* Stored records *
>>>

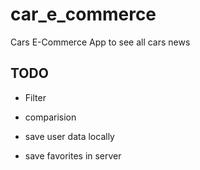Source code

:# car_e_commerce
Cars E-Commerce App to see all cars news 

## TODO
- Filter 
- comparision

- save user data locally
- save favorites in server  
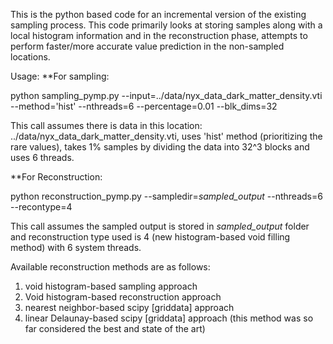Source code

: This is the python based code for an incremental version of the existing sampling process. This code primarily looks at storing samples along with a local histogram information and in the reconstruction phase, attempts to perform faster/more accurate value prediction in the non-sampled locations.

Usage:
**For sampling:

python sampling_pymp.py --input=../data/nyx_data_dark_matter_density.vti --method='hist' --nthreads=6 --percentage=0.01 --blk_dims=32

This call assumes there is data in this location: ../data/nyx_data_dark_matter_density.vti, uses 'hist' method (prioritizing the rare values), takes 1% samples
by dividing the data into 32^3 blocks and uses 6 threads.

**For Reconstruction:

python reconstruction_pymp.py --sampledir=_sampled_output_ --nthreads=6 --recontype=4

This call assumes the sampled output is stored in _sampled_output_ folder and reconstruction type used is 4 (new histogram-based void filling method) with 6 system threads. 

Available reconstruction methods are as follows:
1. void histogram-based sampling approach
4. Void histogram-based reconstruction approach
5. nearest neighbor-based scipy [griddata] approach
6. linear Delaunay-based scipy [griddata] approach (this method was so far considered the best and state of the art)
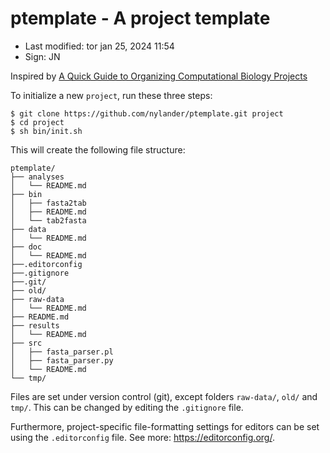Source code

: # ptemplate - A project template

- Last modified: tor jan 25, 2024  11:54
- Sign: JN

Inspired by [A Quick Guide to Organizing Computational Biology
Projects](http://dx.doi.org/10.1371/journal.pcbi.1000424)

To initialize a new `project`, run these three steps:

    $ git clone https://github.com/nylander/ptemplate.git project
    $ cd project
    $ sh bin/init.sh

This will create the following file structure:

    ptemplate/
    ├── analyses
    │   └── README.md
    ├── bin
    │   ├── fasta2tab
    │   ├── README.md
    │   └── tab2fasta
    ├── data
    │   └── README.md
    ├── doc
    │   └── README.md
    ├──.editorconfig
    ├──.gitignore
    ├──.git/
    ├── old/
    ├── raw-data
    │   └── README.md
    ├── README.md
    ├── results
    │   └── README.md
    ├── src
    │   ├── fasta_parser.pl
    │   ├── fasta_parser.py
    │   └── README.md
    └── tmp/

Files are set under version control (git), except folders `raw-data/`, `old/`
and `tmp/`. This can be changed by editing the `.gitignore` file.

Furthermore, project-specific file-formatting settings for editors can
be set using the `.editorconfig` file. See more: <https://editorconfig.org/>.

<<<

* WHAT NEEDS TO BE DONE *
The answer is a bare number: how many lines of the records contain the string "based"?

* TASK RESULT *
6